Official Misconduct Cases

The videotaped beating of Rodney King by officers of the Los Angles Police Department on March 3, 1991 led to one of the most significant and well-known official misconduct/police beating cases in the history of the Criminal Section, receiving international attention. After the videotape of the beating was aired on nationwide television, the Criminal Section immediately opened its investigation, pending the outcome of the local trial of the four defendant police officers on state charges in California. When that trial ended a year later with the acquittal of all the officers, rioting broke out throughout Los Angeles, resulting in deaths and property damage. A team of federal prosecutors from both the Criminal Section as well as the U.S. Attorney's Office in Los Angeles then undertook an exhaustive investigation, in which new evidence was developed during three months of grand jury. On August 4, 1992, the same four officers were indicted on two federal counts of violating 18 U.S.C. 242 -- three officers for the excessive beating of King and the fourth (the supervisory sergeant) for failing to stop them. The federal prosecutors had to overcome major evidentiary hurdles to develop evidence independent of the state prosecution and not derived from compelled statements made by police officers that could have compromised the federal case.
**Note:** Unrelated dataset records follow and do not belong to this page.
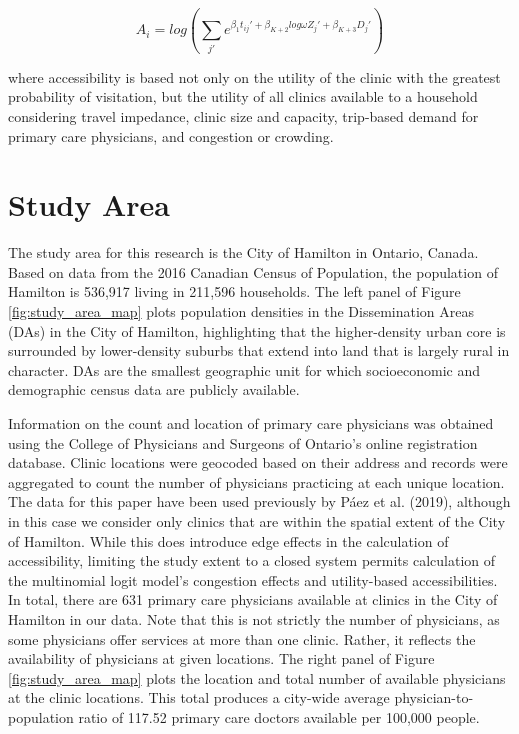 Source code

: \documentclass[]{elsarticle} %
\begin{document}
\begin{equation}
\label{eq:mnl_logsum}
A_i = log(\sum_{j\prime} e^{\beta_1 t_{ij}\prime + \beta_{K+2} log \omega Z_j\prime + \beta_{K + 3} D_j\prime})
\end{equation}

\noindent where accessibility is based not only on the utility of the
clinic with the greatest probability of visitation, but the utility of
all clinics available to a household considering travel impedance,
clinic size and capacity, trip-based demand for primary care physicians,
and congestion or crowding.

\hypertarget{study-area}{%
\section{Study Area}\label{study-area}}

The study area for this research is the City of Hamilton in Ontario,
Canada. Based on data from the 2016 Canadian Census of Population, the
population of Hamilton is 536,917 living in 211,596 households. The left
panel of Figure \ref{fig:study_area_map} plots population densities in
the Dissemination Areas (DAs) in the City of Hamilton, highlighting that
the higher-density urban core is surrounded by lower-density suburbs
that extend into land that is largely rural in character. DAs are the
smallest geographic unit for which socioeconomic and demographic census
data are publicly available.

Information on the count and location of primary care physicians was
obtained using the College of Physicians and Surgeons of Ontario's
online registration database. Clinic locations were geocoded based on
their address and records were aggregated to count the number of
physicians practicing at each unique location. The data for this paper
have been used previously by Páez et al. (2019), although in this case
we consider only clinics that are within the spatial extent of the City
of Hamilton. While this does introduce edge effects in the calculation
of accessibility, limiting the study extent to a closed system permits
calculation of the multinomial logit model's congestion effects and
utility-based accessibilities. In total, there are 631 primary care
physicians available at clinics in the City of Hamilton in our data.
Note that this is not strictly the number of physicians, as some
physicians offer services at more than one clinic. Rather, it reflects
the availability of physicians at given locations. The right panel of
Figure \ref{fig:study_area_map} plots the location and total number of
available physicians at the clinic locations. This total produces a
city-wide average physician-to-population ratio of 117.52 primary care
doctors available per 100,000 people.
\end{document}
Despite the potential for additional civil unrest locally and nationwide, and the difficulties of empaneling an impartial jury, the two-month federal trial of the four Los Angeles police officers ultimately ended with the conviction in April 1993 of two of the four officers, Sgt. Stacey Koon, the supervising officer at the scene, and Officer Laurence Powell, the officer who had delivered the most number of blows to King. Both defendants were sentenced to 30 months in prison, after appealing their sentences to the U.S. Supreme Court.

As a result of this incident, the City of Los Angeles undertook a Department-wide review of its police practices.

While this incident received tremendous public attention, it was not unique but rather representative of the numerous incidents of official misconduct regularly reviewed and prosecuted by the Criminal Section. The attendant publicity may also have led to a misconception that, because the victim was black, the officers charged with his beating were white and then indicted on civil rights violations, racial motivation was an essential element of the federal crime. However, as explained elsewhere on this site, the applicable federal criminal civil rights law used in this case, 18 U.S.C. 242, pertains regardless of the race, national origin, or color of the victim or the defendant. It is the abuse of authority under "color of law" that is critical.